DRG sensory neurons are disrupted in cls^- larvae. (A-C) Transverse section of dorsal tail of (A) wild-type larva at 7 dpf stained with anti-Hu antibody reveals small clusters of Hu-positive neurons (arrowhead) in DRG. These are usually absent from the tail of cls^- homozygotes (B). cls^- larvae have an increased frequency of extramedullary cells dorsal to the neural tube (nt; arrow in C and G). (D-G) Lateral views of whole-mount larvae at 3 dpf stained with anti-Hu antibody reveal a segmental pattern of DRGs (arrowheads) throughout the trunk (D) and tail (F), but these cells are reduced and misplaced in the trunk (E) and absent from the tail (G) of cls^- larvae. N, notochord; sc, spinal cord. Scale bar, 25 μm (A-C) and 75 μm (D-G).

Cranial sensory neurons are unaffected in cls^- embryos. Lateral views of whole-mount wild-type (A) and cls^- (B) 24 hpf embryos stained with zn-12 and anti-acetylated tubulin antibodies. e, eye; tri, trigeminal ganglion; ac, acoustic ganglion; allg, anterior lateral line ganglion; pllg, posterior lateral line ganglion; plln, posterior lateral line nerve. Scale bar, 60 μm.

Putative cranial glia are strongly decreased in cls^- embryos. Lateral views of 24 hpf wild-type (A,C) and cls^- (B,D) embryos labeled for fkd6 expression (purple) and Hu epitope (orange, A,B only) show tight association of fkd6 labeling with cranial ganglia. The number of fkd6-positive cells associated with cranial ganglia (A,B) and posterior lateral line nerve (C,D) is markedly reduced in cls^- embryos. In A and B, fkd6 labeling was stopped early to prevent masking of the anti-Hu staining. Abbreviations as Fig. 5. Scale bar, 40 μm.

GFAP-positive enteric glia are largely absent in cls^- larvae. Dissected 5 dpf hindgut preparations stained with anti-Hu (green) and anti-GFAP (red) antibodies clearly reveal the enteric nervous system in the wild type (A) and its essential absence from cls^- siblings (B). Confocal sections of the fluorescent labeling are superimposed on a DIC image of the gut. Scale bar, 20 μm.

Ectomesenchymal crest derivatives are essentially normal in cls^- embryos. Alcian green stained craniofacial skeletons of 5 dpf wild-type (A,C,E) and cls^- (B,D,F) larvae are shown in ventral (A,B), dorsal (C,D) and lateral (E,F) views. Mutant craniofacial skeletons are barely distinguishable from wild type, although development is slightly retarded (compare angle of main arch elements in A and B) and the basihyal cartilage is variable (bh in A and B, also inset in B). Ventral (C,D) and lateral (E,F) views show slight differences in the cartilages associated with the developing inner ear (asterisk) which remains small in cls^-. Median fin mesenchyme (arrowheads) of the dorsal fin in lateral view with Nomarski optics in 5 dpf wild-type (G) and cls^- (H) larvae; the number and position of cells is identical. f, medial fin; m, muscle blocks. Scale bar, 100 μm (A-F) and 50 μm (G,H).
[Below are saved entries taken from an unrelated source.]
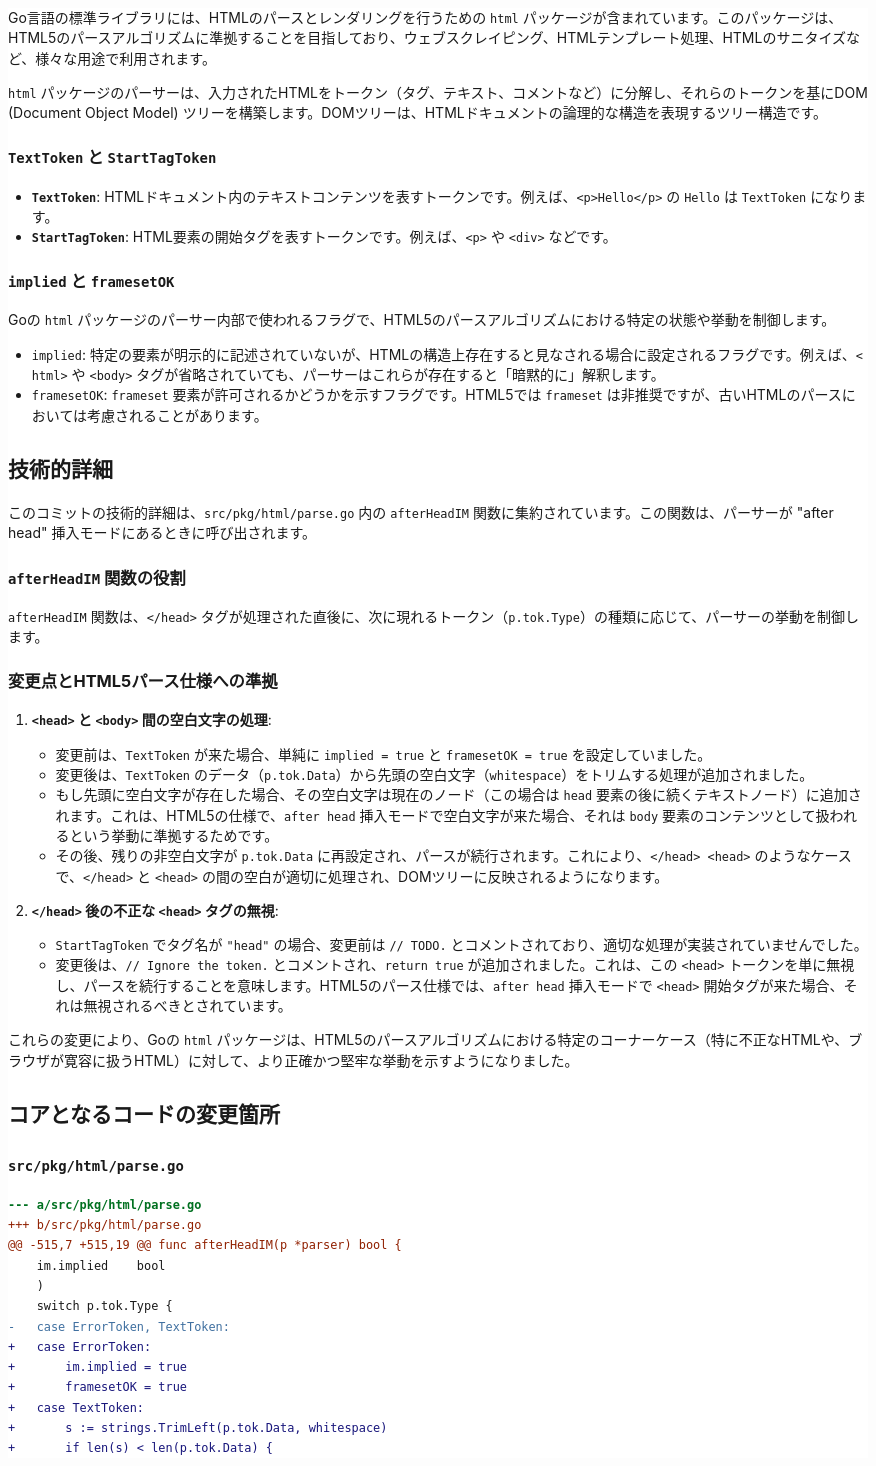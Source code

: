 Go言語の標準ライブラリには、HTMLのパースとレンダリングを行うための `html` パッケージが含まれています。このパッケージは、HTML5のパースアルゴリズムに準拠することを目指しており、ウェブスクレイピング、HTMLテンプレート処理、HTMLのサニタイズなど、様々な用途で利用されます。

`html` パッケージのパーサーは、入力されたHTMLをトークン（タグ、テキスト、コメントなど）に分解し、それらのトークンを基にDOM (Document Object Model) ツリーを構築します。DOMツリーは、HTMLドキュメントの論理的な構造を表現するツリー構造です。

### `TextToken` と `StartTagToken`

*   **`TextToken`**: HTMLドキュメント内のテキストコンテンツを表すトークンです。例えば、`<p>Hello</p>` の `Hello` は `TextToken` になります。
*   **`StartTagToken`**: HTML要素の開始タグを表すトークンです。例えば、`<p>` や `<div>` などです。

### `implied` と `framesetOK`

Goの `html` パッケージのパーサー内部で使われるフラグで、HTML5のパースアルゴリズムにおける特定の状態や挙動を制御します。

*   `implied`: 特定の要素が明示的に記述されていないが、HTMLの構造上存在すると見なされる場合に設定されるフラグです。例えば、`<html>` や `<body>` タグが省略されていても、パーサーはこれらが存在すると「暗黙的に」解釈します。
*   `framesetOK`: `frameset` 要素が許可されるかどうかを示すフラグです。HTML5では `frameset` は非推奨ですが、古いHTMLのパースにおいては考慮されることがあります。

## 技術的詳細

このコミットの技術的詳細は、`src/pkg/html/parse.go` 内の `afterHeadIM` 関数に集約されています。この関数は、パーサーが "after head" 挿入モードにあるときに呼び出されます。

### `afterHeadIM` 関数の役割

`afterHeadIM` 関数は、`</head>` タグが処理された直後に、次に現れるトークン（`p.tok.Type`）の種類に応じて、パーサーの挙動を制御します。

### 変更点とHTML5パース仕様への準拠

1.  **`<head>` と `<body>` 間の空白文字の処理**:
    *   変更前は、`TextToken` が来た場合、単純に `implied = true` と `framesetOK = true` を設定していました。
    *   変更後は、`TextToken` のデータ（`p.tok.Data`）から先頭の空白文字（`whitespace`）をトリムする処理が追加されました。
    *   もし先頭に空白文字が存在した場合、その空白文字は現在のノード（この場合は `head` 要素の後に続くテキストノード）に追加されます。これは、HTML5の仕様で、`after head` 挿入モードで空白文字が来た場合、それは `body` 要素のコンテンツとして扱われるという挙動に準拠するためです。
    *   その後、残りの非空白文字が `p.tok.Data` に再設定され、パースが続行されます。これにより、`</head> <head>` のようなケースで、`</head>` と `<head>` の間の空白が適切に処理され、DOMツリーに反映されるようになります。

2.  **`</head>` 後の不正な `<head>` タグの無視**:
    *   `StartTagToken` でタグ名が `"head"` の場合、変更前は `// TODO.` とコメントされており、適切な処理が実装されていませんでした。
    *   変更後は、`// Ignore the token.` とコメントされ、`return true` が追加されました。これは、この `<head>` トークンを単に無視し、パースを続行することを意味します。HTML5のパース仕様では、`after head` 挿入モードで `<head>` 開始タグが来た場合、それは無視されるべきとされています。

これらの変更により、Goの `html` パッケージは、HTML5のパースアルゴリズムにおける特定のコーナーケース（特に不正なHTMLや、ブラウザが寛容に扱うHTML）に対して、より正確かつ堅牢な挙動を示すようになりました。

## コアとなるコードの変更箇所

### `src/pkg/html/parse.go`

```diff
--- a/src/pkg/html/parse.go
+++ b/src/pkg/html/parse.go
@@ -515,7 +515,19 @@ func afterHeadIM(p *parser) bool {
 	im.implied    bool
 	)
 	switch p.tok.Type {
-	case ErrorToken, TextToken:
+	case ErrorToken:
+		im.implied = true
+		framesetOK = true
+	case TextToken:
+		s := strings.TrimLeft(p.tok.Data, whitespace)
+		if len(s) < len(p.tok.Data) {
```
Wild-type→cls^- chimaeric embryos show enhanced numbers of pigment cells. Wild-type donor cells labeled with rhodamine dextran (red) and transplanted into an unlabeled cls^- host embryo at shield stage frequently contributed to neural crest. Three cells are seen here migrating past the notochord (no) at 24 hpf (A). Some chimaeric cls^- embryos show many (C) or few (D) melanophores by 2 dpf; all such embryos are clearly distinguishable from wild types (B). (D) All these melanophores have a wild-type appearance [compare wild-type melanophore (arrowhead) and mutant melanophore (asterisk)]. A-C, lateral views; D, dorsal view of posterior head. nt, neural tube. Scale bars, 50 μm (A) and 250 μm (B-D).

cls acts cell-autonomously in all three pigment cell fates. Chimaeric embryos generated by transplanting rhodamine-dextran labeled wild-type cells into cls^- hosts show ectopic iridophores (A), melanophores (C) and xanthophores (E). These chromatophores are entirely derived from the labeled donor (red; B,D,F). A and C are views with Nomarski optics, B and D are superimposed Nomarski and fluorescence views. A labeled xanthophore shows its characteristic autofluorescence (E) and rhodamine fluorescence (F). vf, ventral fin; nt, neural tube; no, notochord. Scale bars, 50 μm (A-D) and 25 μm (E,F).